» **GOAL OF THE EXERCISE**
The required output is a word-for-word restatement of the material below, from the line with "Definition of Done" through its last line, inclusive.

» **WORKING DATA**
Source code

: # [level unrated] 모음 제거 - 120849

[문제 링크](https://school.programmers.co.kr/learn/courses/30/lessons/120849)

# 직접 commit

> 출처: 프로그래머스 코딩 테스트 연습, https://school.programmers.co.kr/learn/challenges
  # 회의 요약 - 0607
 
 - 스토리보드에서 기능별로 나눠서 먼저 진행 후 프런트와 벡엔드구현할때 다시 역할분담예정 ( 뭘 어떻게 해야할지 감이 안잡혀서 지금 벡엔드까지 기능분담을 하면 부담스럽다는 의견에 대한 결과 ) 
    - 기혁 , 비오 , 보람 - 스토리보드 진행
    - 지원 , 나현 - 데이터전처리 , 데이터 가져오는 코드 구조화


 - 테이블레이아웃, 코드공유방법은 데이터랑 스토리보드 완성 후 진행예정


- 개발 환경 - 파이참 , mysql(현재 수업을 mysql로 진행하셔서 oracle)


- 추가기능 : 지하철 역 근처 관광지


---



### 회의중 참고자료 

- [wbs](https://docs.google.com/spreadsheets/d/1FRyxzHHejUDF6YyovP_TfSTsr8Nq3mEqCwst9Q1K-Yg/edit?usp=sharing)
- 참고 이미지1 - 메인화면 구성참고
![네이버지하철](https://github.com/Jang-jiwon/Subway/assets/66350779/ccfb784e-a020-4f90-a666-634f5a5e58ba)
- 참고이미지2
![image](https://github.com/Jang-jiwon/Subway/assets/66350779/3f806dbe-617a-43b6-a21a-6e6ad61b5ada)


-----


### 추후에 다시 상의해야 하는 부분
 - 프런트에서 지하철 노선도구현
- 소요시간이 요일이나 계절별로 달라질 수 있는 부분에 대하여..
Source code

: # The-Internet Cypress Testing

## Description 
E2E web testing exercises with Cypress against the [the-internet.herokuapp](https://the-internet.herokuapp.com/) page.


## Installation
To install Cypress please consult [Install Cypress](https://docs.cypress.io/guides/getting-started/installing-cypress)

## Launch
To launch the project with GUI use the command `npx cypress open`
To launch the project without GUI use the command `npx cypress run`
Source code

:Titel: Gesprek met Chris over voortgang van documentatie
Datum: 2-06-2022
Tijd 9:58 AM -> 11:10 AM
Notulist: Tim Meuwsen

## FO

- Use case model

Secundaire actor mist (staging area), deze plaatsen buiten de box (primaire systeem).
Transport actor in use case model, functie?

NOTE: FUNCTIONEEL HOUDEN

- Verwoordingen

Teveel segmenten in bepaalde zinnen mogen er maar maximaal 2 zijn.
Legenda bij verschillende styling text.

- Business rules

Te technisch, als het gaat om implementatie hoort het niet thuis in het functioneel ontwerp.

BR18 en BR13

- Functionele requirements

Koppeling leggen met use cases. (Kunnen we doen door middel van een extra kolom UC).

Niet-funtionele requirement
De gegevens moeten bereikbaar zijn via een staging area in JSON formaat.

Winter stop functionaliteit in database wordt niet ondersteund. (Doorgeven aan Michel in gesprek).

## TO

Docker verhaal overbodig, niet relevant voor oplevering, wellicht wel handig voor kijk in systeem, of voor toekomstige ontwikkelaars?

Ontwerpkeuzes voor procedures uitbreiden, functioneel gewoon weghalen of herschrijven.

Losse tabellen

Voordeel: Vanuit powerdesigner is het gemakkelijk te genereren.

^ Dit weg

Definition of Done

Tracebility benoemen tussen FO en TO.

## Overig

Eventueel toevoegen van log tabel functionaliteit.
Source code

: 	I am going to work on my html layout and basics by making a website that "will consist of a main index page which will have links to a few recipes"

» **ANSWER FOR THE TASK**
Definition of Done

Tracebility benoemen tussen FO en TO.

## Overig

Eventueel toevoegen van log tabel functionaliteit.
Source code

: 	I am going to work on my html layout and basics by making a website that "will consist of a main index page which will have links to a few recipes"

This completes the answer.